Based on corpus data, occasionally supplemented by means of other sources.

EXAMPLES

Citations from corpora, with authors, titles and dates specified.

MULTI-WORD EXPRESSION

Phrases of different degree of idiomaticity, e.g. idioms, technical terms, proverbs, catch-phrases. In sum, units reproduced from memory rather than produced from their components.

DERIVATIVES

Both simple and compound, with additional information where needed.

 

Part IV. General discussion

GENERAL DISCUSSION

Unstructured field for comparative analysis, summary information, conclusions, etc.

REFERENCES

Bibliographical notes.

 

Source data

For Polish, the basic reference corpus used for investigation is the National Corpus of Polish, http://nkjp.pl. In particular, collocations are generated by means of the PELCRA search-engine, word frequencies are measured against the corpus data, and the majority of illustrative examples come from the corpus. Other sources are mentioned at the end of particular articles.

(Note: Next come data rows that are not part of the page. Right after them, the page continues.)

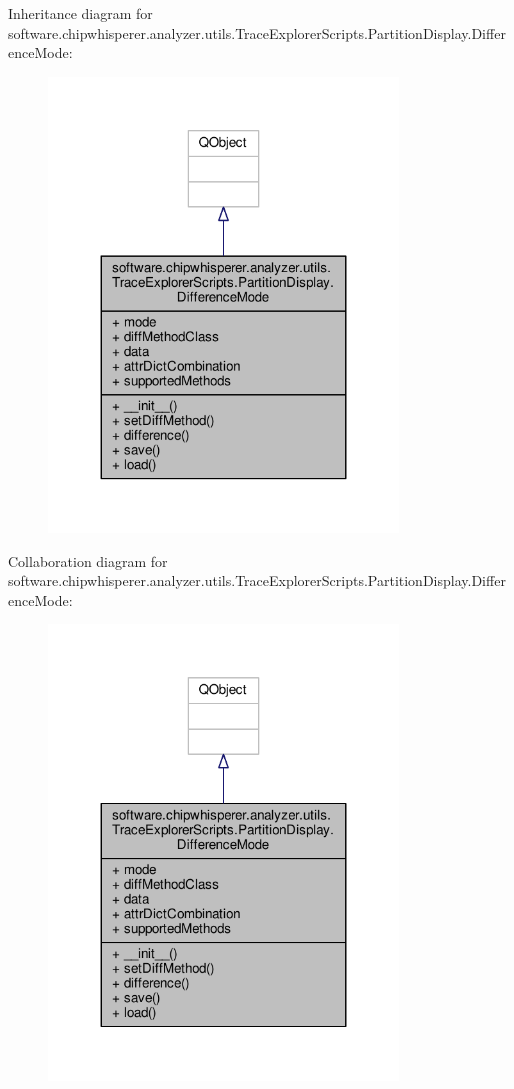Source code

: Inheritance diagram for software.\+chipwhisperer.\+analyzer.\+utils.\+Trace\+Explorer\+Scripts.\+Partition\+Display.\+Difference\+Mode\+:\nopagebreak
\begin{figure}[H]
\begin{center}
\leavevmode
\includegraphics[width=263pt]{d1/d76/classsoftware_1_1chipwhisperer_1_1analyzer_1_1utils_1_1TraceExplorerScripts_1_1PartitionDisplay_d9cfc4fe7015576599921d013f57dc77}
\end{center}
\end{figure}


Collaboration diagram for software.\+chipwhisperer.\+analyzer.\+utils.\+Trace\+Explorer\+Scripts.\+Partition\+Display.\+Difference\+Mode\+:\nopagebreak
\begin{figure}[H]
\begin{center}
\leavevmode
\includegraphics[width=263pt]{df/d69/classsoftware_1_1chipwhisperer_1_1analyzer_1_1utils_1_1TraceExplorerScripts_1_1PartitionDisplay_1_1DifferenceMode__coll__graph}
\end{center}
\end{figure}


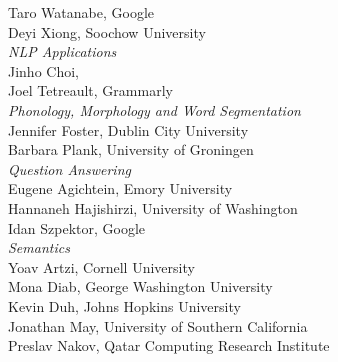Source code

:                                     \hspace*{0.2in} Taro Watanabe, Google \\
                                    \hspace*{0.2in} Deyi Xiong, Soochow University \\
                            \emph{NLP Applications} \\
                                    \hspace*{0.2in} Jinho Choi,  \\
                                    \hspace*{0.2in} Joel Tetreault, Grammarly \\
                            \emph{Phonology, Morphology and Word Segmentation} \\
                                    \hspace*{0.2in} Jennifer Foster, Dublin City University \\
                                    \hspace*{0.2in} Barbara Plank, University of Groningen \\
                            \emph{Question Answering} \\
                                    \hspace*{0.2in} Eugene Agichtein, Emory University \\
                                    \hspace*{0.2in} Hannaneh Hajishirzi, University of Washington \\
                                    \hspace*{0.2in} Idan Szpektor, Google \\\pagebreak
                            \emph{Semantics} \\
                                    \hspace*{0.2in} Yoav Artzi, Cornell University \\
                                    \hspace*{0.2in} Mona Diab, George Washington University \\
                                    \hspace*{0.2in} Kevin Duh, Johns Hopkins University \\
                                    \hspace*{0.2in} Jonathan May, University of Southern California \\
                                    \hspace*{0.2in} Preslav Nakov, Qatar Computing Research Institute \\

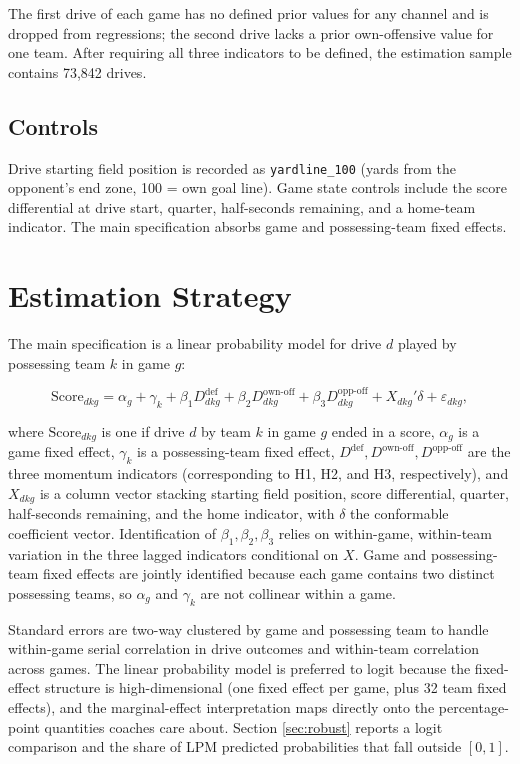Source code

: \documentclass[11pt]{article}
\begin{document}
The first drive of each game has no defined prior values for any channel and
is dropped from regressions; the second drive lacks a prior own-offensive
value for one team. After requiring all three indicators to be defined, the
estimation sample contains 73{,}842 drives.

\subsection{Controls}

Drive starting field position is recorded as \texttt{yardline\_100} (yards
from the opponent's end zone, 100 = own goal line). Game state controls
include the score differential at drive start, quarter, half-seconds
remaining, and a home-team indicator. The main specification absorbs game
and possessing-team fixed effects.

\section{Estimation Strategy}\label{sec:strategy}

The main specification is a linear probability model for drive $d$ played
by possessing team $k$ in game $g$:

\begin{equation}\label{eq:main}
    \text{Score}_{dkg} = \alpha_g + \gamma_k + \beta_1 D_{dkg}^{\text{def}} +
    \beta_2 D_{dkg}^{\text{own-off}} + \beta_3 D_{dkg}^{\text{opp-off}} +
    X_{dkg}'\delta + \varepsilon_{dkg},
\end{equation}

where $\text{Score}_{dkg}$ is one if drive $d$ by team $k$ in game $g$ ended
in a score, $\alpha_g$ is a game fixed effect, $\gamma_k$ is a possessing-team
fixed effect, $D^{\text{def}}, D^{\text{own-off}}, D^{\text{opp-off}}$ are the
three momentum indicators (corresponding to H1, H2, and H3, respectively),
and $X_{dkg}$ is a column vector stacking starting field position, score
differential, quarter, half-seconds remaining, and the home indicator, with
$\delta$ the conformable coefficient vector. Identification of $\beta_1,
\beta_2, \beta_3$ relies on within-game, within-team variation in the three
lagged indicators conditional on $X$. Game and possessing-team fixed effects
are jointly identified because each game contains two distinct possessing
teams, so $\alpha_g$ and $\gamma_k$ are not collinear within a game.

Standard errors are two-way clustered by game and possessing team
\citep{cameron2011robust} to handle within-game serial correlation in drive
outcomes and within-team correlation across games. The linear probability
model is preferred to logit because the fixed-effect structure is
high-dimensional (one fixed effect per game, plus 32 team fixed effects), and
the marginal-effect interpretation maps directly onto the percentage-point
quantities coaches care about. Section \ref{sec:robust} reports a logit
comparison and the share of LPM predicted probabilities that fall outside
$[0,1]$.
\end{document}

For Czech, the main source of data is the Czech National Corpus, http://www.korpus.cz. Collocations come from the concordance lists, supplemented with examples from dictionaries listed in the bibliography and possibly from other sources. Word frequencies are measured against the corpus data (particularly with usage of the SYN corpus). Supplementary sources are listed at the end of particular articles.